The role of chromatin remodeling in Parkinson’s Disease
Advisor: Dr. Scott Ryan, Molecular Cell Biology
Familial Parkinson’s Disease (PD) can be caused by an Alanine 53 to Threonine (A53T) amino acid substitution in the protein α-Synuclein (α-syn). This causes increased redox-stress in dopaminergic neurons, which has been suggested to lead to chromatin remodeling. These chromatin changes are predicted to affect the regulation of several genes needed for neuronal function, and thus chromatin dysregulation may result in the death of dopaminergic neurons, as seen in familial PD. To investigate changes in chromatin structure in PD, Chromatin Immunoprecipitation with deep sequencing (ChIP-seq) was used to isolate H3K9me and sequence regions of open chromatin from stem cell-derived neurons harboring the A53T substitution. For this investigation, four different cell-lines were used: human induced pluripotent stem cells differentiated into dopaminergic neurons from a patient with familial PD harboring the A53T mutation (hiPSC_A53T) that will be compared against a genome corrected control cell line (hiPSC_Corr), or wild type human embryonic stem cells that were differentiated into dopaminergic neurons (hESC_WT), that will be compared against hESCs in which the A53T mutation was introduced by genome editing (hESC-A53T). We postulate that there is a significant shift in chromatin structure in dopaminergic neurons due to the presence of the A53T α-syn mutation and subsequent redox stress.

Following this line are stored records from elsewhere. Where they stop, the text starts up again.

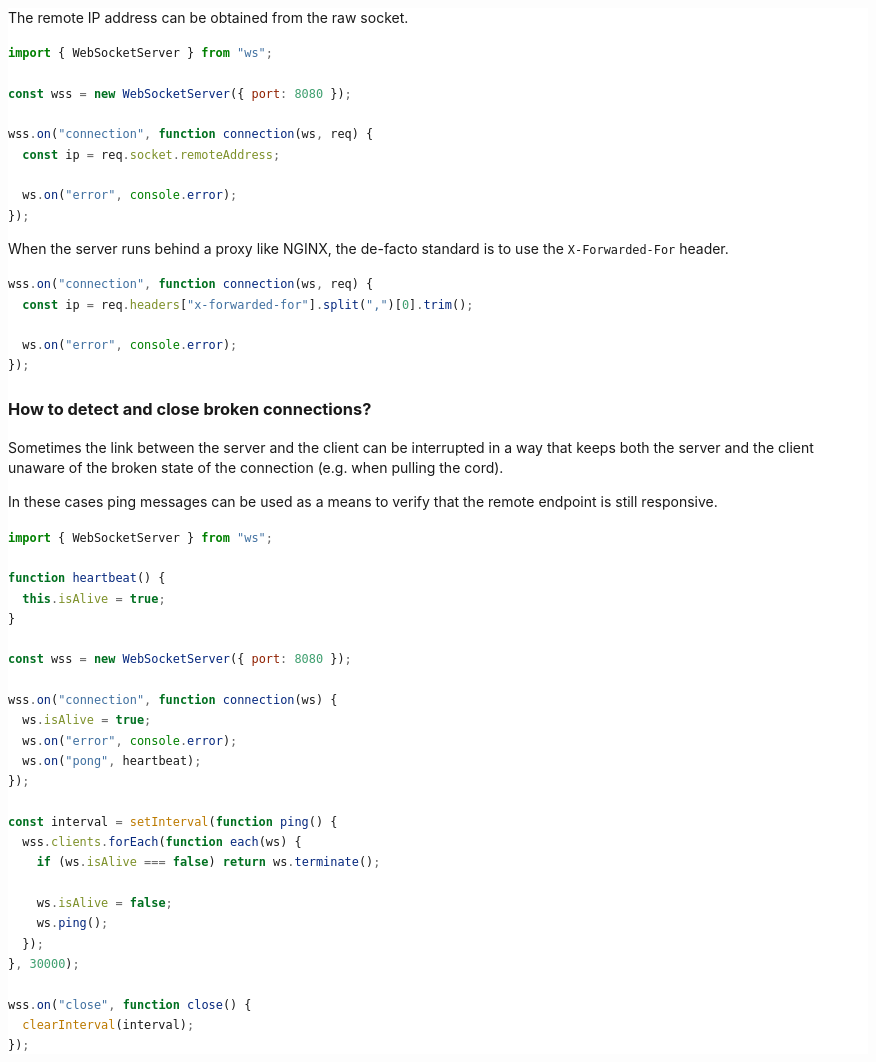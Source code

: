 The remote IP address can be obtained from the raw socket.

```js
import { WebSocketServer } from "ws";

const wss = new WebSocketServer({ port: 8080 });

wss.on("connection", function connection(ws, req) {
  const ip = req.socket.remoteAddress;

  ws.on("error", console.error);
});
```

When the server runs behind a proxy like NGINX, the de-facto standard is to use
the `X-Forwarded-For` header.

```js
wss.on("connection", function connection(ws, req) {
  const ip = req.headers["x-forwarded-for"].split(",")[0].trim();

  ws.on("error", console.error);
});
```

### How to detect and close broken connections?

Sometimes the link between the server and the client can be interrupted in a way
that keeps both the server and the client unaware of the broken state of the
connection (e.g. when pulling the cord).

In these cases ping messages can be used as a means to verify that the remote
endpoint is still responsive.

```js
import { WebSocketServer } from "ws";

function heartbeat() {
  this.isAlive = true;
}

const wss = new WebSocketServer({ port: 8080 });

wss.on("connection", function connection(ws) {
  ws.isAlive = true;
  ws.on("error", console.error);
  ws.on("pong", heartbeat);
});

const interval = setInterval(function ping() {
  wss.clients.forEach(function each(ws) {
    if (ws.isAlive === false) return ws.terminate();

    ws.isAlive = false;
    ws.ping();
  });
}, 30000);

wss.on("close", function close() {
  clearInterval(interval);
});
```


[`buffer.isutf8()`]: https://nodejs.org/api/buffer.html#bufferisutf8input
[changelog]: https://github.com/websockets/ws/releases
[client-report]: http://websockets.github.io/ws/autobahn/clients/
[https-proxy-agent]: https://github.com/TooTallNate/node-https-proxy-agent
[node-zlib-bug]: https://github.com/nodejs/node/issues/8871
[node-zlib-deflaterawdocs]: https://nodejs.org/api/zlib.html#zlib_zlib_createdeflateraw_options
[permessage-deflate]: https://tools.ietf.org/html/rfc7692
[server-report]: http://websockets.github.io/ws/autobahn/servers/
[session-parse-example]: ./examples/express-session-parse
[socks-proxy-agent]: https://github.com/TooTallNate/node-socks-proxy-agent
[ws-server-options]: ./doc/ws.md#new-websocketserveroptions-callback
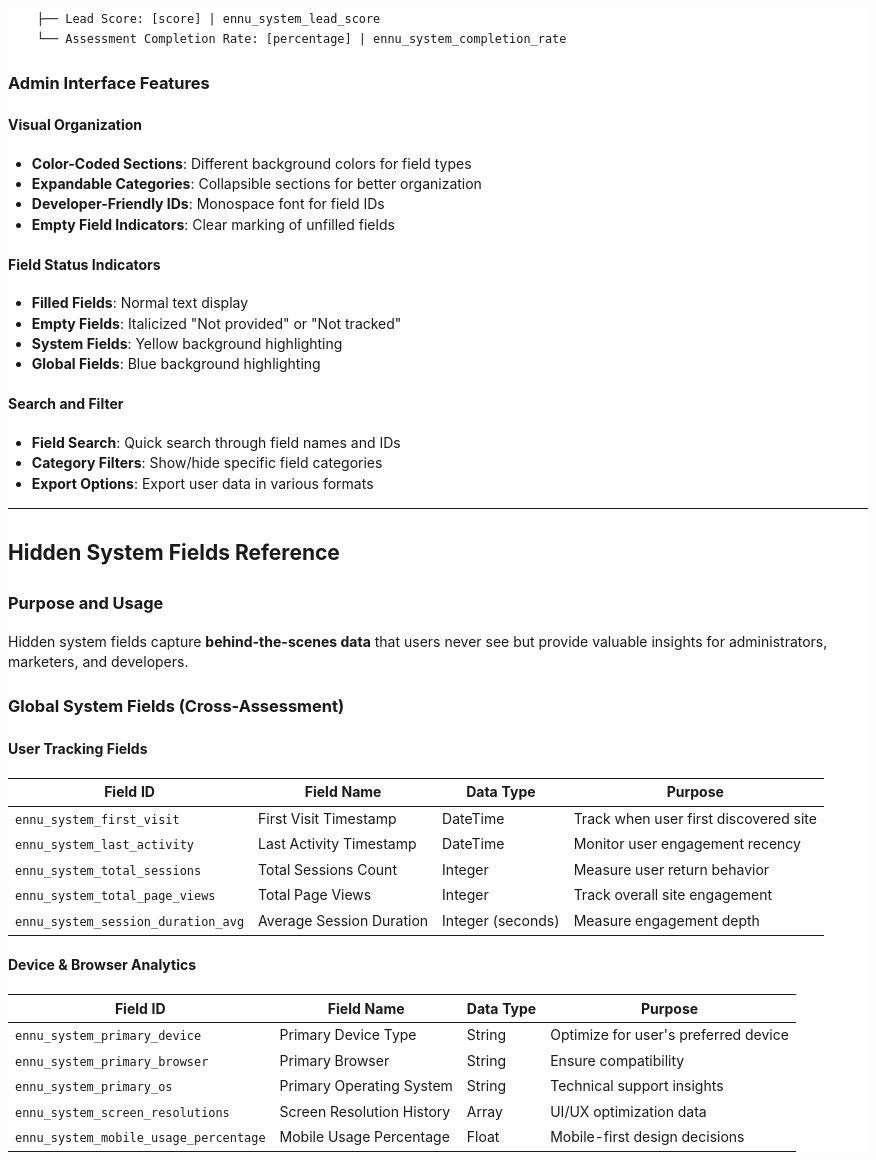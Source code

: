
 ```
    ├── Lead Score: [score] | ennu_system_lead_score
    └── Assessment Completion Rate: [percentage] | ennu_system_completion_rate
```

### Admin Interface Features

#### Visual Organization
- **Color-Coded Sections**: Different background colors for field types
- **Expandable Categories**: Collapsible sections for better organization
- **Developer-Friendly IDs**: Monospace font for field IDs
- **Empty Field Indicators**: Clear marking of unfilled fields

#### Field Status Indicators
- **Filled Fields**: Normal text display
- **Empty Fields**: Italicized "Not provided" or "Not tracked"
- **System Fields**: Yellow background highlighting
- **Global Fields**: Blue background highlighting

#### Search and Filter
- **Field Search**: Quick search through field names and IDs
- **Category Filters**: Show/hide specific field categories
- **Export Options**: Export user data in various formats

---


## Hidden System Fields Reference

### Purpose and Usage
Hidden system fields capture **behind-the-scenes data** that users never see but provide valuable insights for administrators, marketers, and developers.

### Global System Fields (Cross-Assessment)

#### User Tracking Fields
| Field ID | Field Name | Data Type | Purpose |
|----------|------------|-----------|---------|
| `ennu_system_first_visit` | First Visit Timestamp | DateTime | Track when user first discovered site |
| `ennu_system_last_activity` | Last Activity Timestamp | DateTime | Monitor user engagement recency |
| `ennu_system_total_sessions` | Total Sessions Count | Integer | Measure user return behavior |
| `ennu_system_total_page_views` | Total Page Views | Integer | Track overall site engagement |
| `ennu_system_session_duration_avg` | Average Session Duration | Integer (seconds) | Measure engagement depth |

#### Device & Browser Analytics
| Field ID | Field Name | Data Type | Purpose |
|----------|------------|-----------|---------|
| `ennu_system_primary_device` | Primary Device Type | String | Optimize for user's preferred device |
| `ennu_system_primary_browser` | Primary Browser | String | Ensure compatibility |
| `ennu_system_primary_os` | Primary Operating System | String | Technical support insights |
| `ennu_system_screen_resolutions` | Screen Resolution History | Array | UI/UX optimization data |
| `ennu_system_mobile_usage_percentage` | Mobile Usage Percentage | Float | Mobile-first design decisions |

Objective: Develop a bioinformatic pipeline to process the raw ChIP-seq reads, identify areas of open chromatin, and investigate these areas for the presence of different regulatory element and DNA binding motifs. If time permits, analyze the results from all 4 cell lines to identifying changes in chromatin structure that are found in both mutant cell lines but are absent in the control cell lines. The processing pipeline will consist of six main steps. First, quality control of the raw reads will be assessed. Second, the reads will be aligned to the human reference genome GRCh38. Third, reads will be filtered for unique alignment, and then duplicates will be removed. At this point, the data will be visualized to ensure quality alignment. Step five will consist of peak calling and finally, the identified peaks will be annotated to the nearest gene. In addition, regulatory elements and DNA binding motifs that are significantly present in each sample will be found.